Duane Pfennigwerth - Analyst
You used to report that back in the day, you might consider doing that again. It will help us understand the margin improvement potential a little bit better. And then just lastly, I don't know if you'd be willing to do this, but could you break out RASM growth by month in the third quarter? How did that trend in July, August and September and I guess, October is closed, what does that look like in the month of October?
Pedro Heilbron - CEO
I'll let Jose not answer that one.
Jose Montero - CFO
(Laughter) I'd say Duane, no I think, like the quarter in general I think performed in general better than the quarter last year, so I'd leave at that. I'd say that we didn't necessarily see a particular month spike up. I think it was a uniform sort of trend in the same way. So, again just driven by the load factor more than anything.
Operator
Ravi Jain, HSBC.
Ravi Jain - Analyst
I had a quick question on Costa Rica. I would love to hear your thoughts on Volaris foray into Costa Rica and their plans to make it a slightly larger operation. Just your thoughts on a longer term basis of how it impacts your network or your competition in Central America for you?
Pedro Heilbron - CEO
It is Pedro. So, to be honest, I don't really know much about their plans. So, there's not much I can comment, at least not specifically about what they're planning to do because I don't really know, we don't really know down here. But what I can tell you is that the intra-Central America market is very thin, it's very small, and it has plenty of capacity. We serve it with multiple daily frequencies and relatively low load factors. So, I don't think there is a lot of room there for new operators.

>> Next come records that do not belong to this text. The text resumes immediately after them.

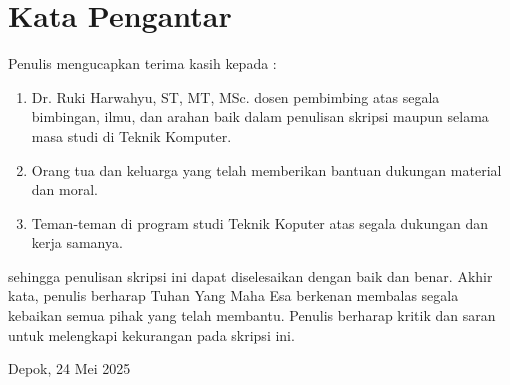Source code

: \chapter*{Kata Pengantar}
Penulis mengucapkan terima kasih kepada :
\begin{enumerate}
  \item Dr. Ruki Harwahyu, ST, MT, MSc. dosen pembimbing atas segala bimbingan, ilmu, dan arahan baik dalam penulisan skripsi maupun selama masa studi di Teknik Komputer.
  \item Orang tua dan keluarga yang telah memberikan bantuan dukungan material dan moral.
  \item Teman-teman di program studi Teknik Koputer atas segala dukungan dan kerja samanya.
\end{enumerate}

sehingga penulisan skripsi ini dapat diselesaikan dengan baik dan benar. Akhir kata, penulis  berharap Tuhan Yang Maha Esa berkenan membalas segala kebaikan semua pihak yang telah membantu. Penulis berharap kritik dan saran untuk melengkapi kekurangan pada skripsi ini.

\vspace*{0.1cm}
\begin{flushright}
	Depok, 24 Mei 2025\\[0.1cm]
	\vspace*{1cm}
	\penulis

\end{flushright}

The other important matter is that it is a region with very high departure taxes -- very high ticket and departure taxes. So, in a one hour flight, it's going to have over $100 just in taxes. And what that means is that it's very difficult to stimulate a market, very difficult to stimulate with low fares when you right off the bat your fares are at least $100 or above before you get a penny for yourself. So, very hard to stimulate. Now, if their plan is to serve Central America to the US, to North America, that's a whole different ballgame. That's a much larger market and we don't really compete in that market. So, we will not be affected.
Operator
Renata Stuhlberger, Goldman Sachs.
Renata Stuhlberger - Analyst
So, two questions from me. The first one is, could you please comment what is behind your very strong growth demand figures of 13% during the quarter? And my second question is, in the Copa Day, you provided a roadmap for margins to recover to the 20% level with expensive hedges would allow a 4 percentage points gain, better local economies than we read, as traffic and yield would allow another 2 percentage points gains to your long-term EBIT margin levels. So, from the new tentative guidance of 70%, can you please give us a breakdown of where the improvement is coming from in terms of jet fuel cost, yields, traffic? And that's it for me. Thank you.
Pedro Heilbron - CEO
It's Pedro, I'll take the second one and then I'll let Jose add more to it and then address your first question. When we show you that path to higher margins, which I again mentioned at the beginning of the call, that's all other things being equal. So when fuel price is a lot higher as we have guided to then some of those improvements are going to compensate for a higher fuel. And we're not going to be breaking them down, but in our guidance there is the fuel hedges coming off, and that's like 4 percentage points more or less. So that's coming off in 2017. So that's a big part of what's making the difference. And then some of the other initiatives are compensating for higher fuel prices. Assuming also including an assumption that the demand environment is going to continue strengthening as we've seen so far.
Jose Montero - CFO
In terms of the traffic, I'd say there are couple of items. First, we have been very active in managing our network and managing our capacity that we deploy. So, it is not only the fact that we have reduced kind of our growth profile and been very forward in removing capacity that was not required, but also we've shifted around capacity throughout the network and been very smart about shifting ASMs in different parts to ensure that we take the capacity in the best way possible -- or the demand in the best way possible.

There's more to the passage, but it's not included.